#### [Directions]
Search for the word "Neural" in the entries. Each line that holds it should be copied.

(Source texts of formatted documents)
──────

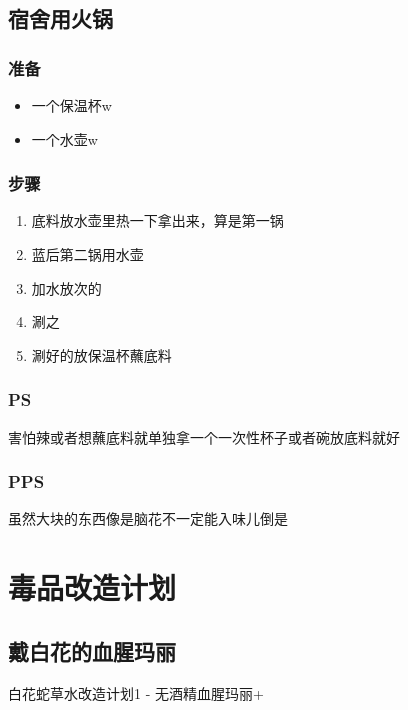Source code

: \documentclass[12pt, a4paper]{ctexart}
\begin{document}
\subsection{宿舍用火锅}
\subsubsection{准备}
\begin{itemize}
    \item{一个保温杯w}
    \item{一个水壶w}
\end{itemize}

\subsubsection{步骤}
\begin{enumerate}[start=0]
    \item{底料放水壶里热一下拿出来，算是第一锅}
    \item{蓝后第二锅用水壶}
    \item{加水放次的}
    \item{涮之}
    \item{涮好的放保温杯蘸底料}
\end{enumerate}

\subsubsection{PS}
害怕辣或者想蘸底料就单独拿一个一次性杯子或者碗放底料就好

\subsubsection{PPS}
虽然大块的东西像是脑花不一定能入味儿倒是

\newpage
\section{毒品改造计划}

\subsection{戴白花的血腥玛丽}
白花蛇草水改造计划1 - 无酒精血腥玛丽+
\end{document}
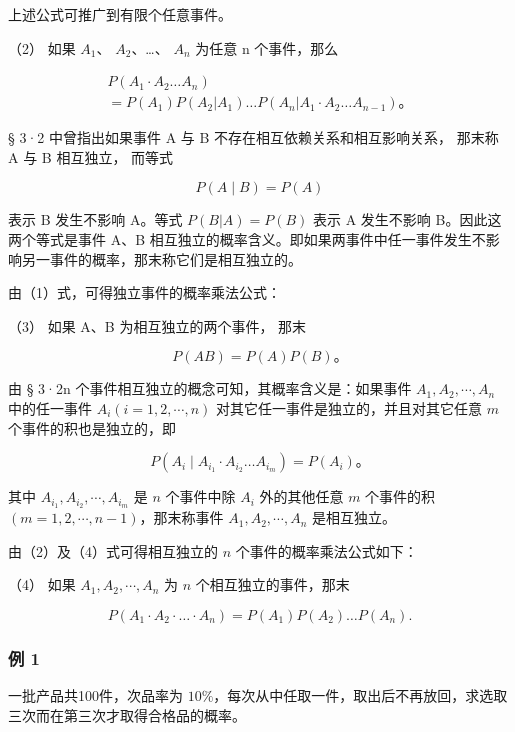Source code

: 上述公式可推广到有限个任意事件。

（2） 如果 \(A_{1}\)、 \(A_{2}\)、\ldots、 \(A_{n}\) 为任意 n
个事件，那么

\[
\boxed { \begin{array}{l} P (A _ {1} \cdot A _ {2} \dots A _ {n}) \\ = P (A _ {1}) P (A _ {2} | A _ {1}) \dots P (A _ {n} | A _ {1} \cdot A _ {2} \dots A _ {n - 1})\text{。} \end{array} } \tag {2}
\]

§ 3·2 中曾指出如果事件 A 与 B 不存在相互依赖关系和相互影响关系， 那末称
A 与 B 相互独立， 而等式

\[
P (A \mid B) = P (A)
\]

表示 B 发生不影响 A。等式 \(P(B|A)=P(B)\) 表示 A 发生不影响
B。因此这两个等式是事件 A、B
相互独立的概率含义。即如果两事件中任一事件发生不影响另一事件的概率，那末称它们是相互独立的。

由（1）式，可得独立事件的概率乘法公式：

（3） 如果 A、B 为相互独立的两个事件， 那末

\[
P (A B) = P (A) P (B)\text{。} \tag {3}
\]

由 § 3·2n 个事件相互独立的概念可知，其概率含义是：如果事件
\(A_{1}, A_{2}, \cdots, A_{n}\) 中的任一事件
\(A_{i} (i = 1, 2, \cdots, n)\) 对其它任一事件是独立的，并且对其它任意
\(m\) 个事件的积也是独立的，即

\[
P \left(A _ {i} \mid A _ {i _ {1}} \cdot A _ {i _ {2}} \dots A _ {i _ {m}}\right) = P \left(A _ {i}\right)\text{。} \tag {4}
\]

其中 \(A_{i_1}, A_{i_2}, \cdots, A_{i_m}\) 是 \(n\) 个事件中除 \(A_i\)
外的其他任意 \(m\) 个事件的积 \((m = 1, 2, \cdots, n - 1)\)，那末称事件
\(A_1, A_2, \cdots, A_n\) 是相互独立。

由（2）及（4）式可得相互独立的 \(n\) 个事件的概率乘法公式如下：

（4） 如果 \(A_{1}, A_{2}, \cdots, A_{n}\) 为 \(n\)
个相互独立的事件，那末

\[
\boxed {P (A _ {1} \cdot A _ {2} \cdot \dots \cdot A _ {n}) = P (A _ {1}) P (A _ {2}) \dots P (A _ {n}).} \tag {5}
\]

\subsubsection{例 1}

一批产品共100件，次品率为
\(10\%\)，每次从中任取一件，取出后不再放回，求选取三次而在第三次才取得合格品的概率。

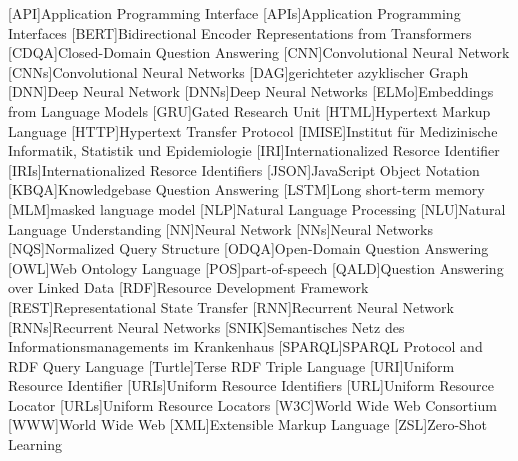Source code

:\begin{acronym}
[API]{Application Programming Interface}
[APIs]{Application Programming Interfaces}
[BERT]{Bidirectional Encoder Representations from Transformers}
[CDQA]{Closed-Domain Question Answering}
[CNN]{Convolutional Neural Network}
[CNNs]{Convolutional Neural Networks}
[DAG]{gerichteter azyklischer Graph}
[DNN]{Deep Neural Network}
[DNNs]{Deep Neural Networks}
[ELMo]{Embeddings from Language Models}
[GRU]{Gated Research Unit}
[HTML]{Hypertext Markup Language}
[HTTP]{Hypertext Transfer Protocol}
[IMISE]{Institut für Medizinische Informatik, Statistik und Epidemiologie}
[IRI]{Internationalized Resorce Identifier}
[IRIs]{Internationalized Resorce Identifiers}
[JSON]{JavaScript Object Notation}
[KBQA]{Knowledgebase Question Answering}
[LSTM]{Long short-term memory}
[MLM]{masked language model}
[NLP]{Natural Language Processing}
[NLU]{Natural Language Understanding}
[NN]{Neural Network}
[NNs]{Neural Networks}
[NQS]{Normalized Query Structure}
[ODQA]{Open-Domain Question Answering}
[OWL]{Web Ontology Language}
[POS]{part-of-speech}
[QALD]{Question Answering over Linked Data}
[RDF]{Resource Development Framework}
[REST]{Representational State Transfer}
[RNN]{Recurrent Neural Network}
[RNNs]{Recurrent Neural Networks}
[SNIK]{Semantisches Netz des Informationsmanagements im Krankenhaus}
[SPARQL]{SPARQL Protocol and RDF Query Language}
[Turtle]{Terse RDF Triple Language}
[URI]{Uniform Resource Identifier}
[URIs]{Uniform Resource Identifiers}
[URL]{Uniform Resource Locator}
[URLs]{Uniform Resource Locators}
[W3C]{World Wide Web Consortium}
[WWW]{World Wide Web}
[XML]{Extensible Markup Language}
[ZSL]{Zero-Shot Learning}
\end{acronym}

──────

#### [Exercise output]
[CNN]{Convolutional Neural Network}
[CNNs]{Convolutional Neural Networks}
[DNN]{Deep Neural Network}
[DNNs]{Deep Neural Networks}
[NN]{Neural Network}
[NNs]{Neural Networks}
[RNN]{Recurrent Neural Network}
[RNNs]{Recurrent Neural Networks}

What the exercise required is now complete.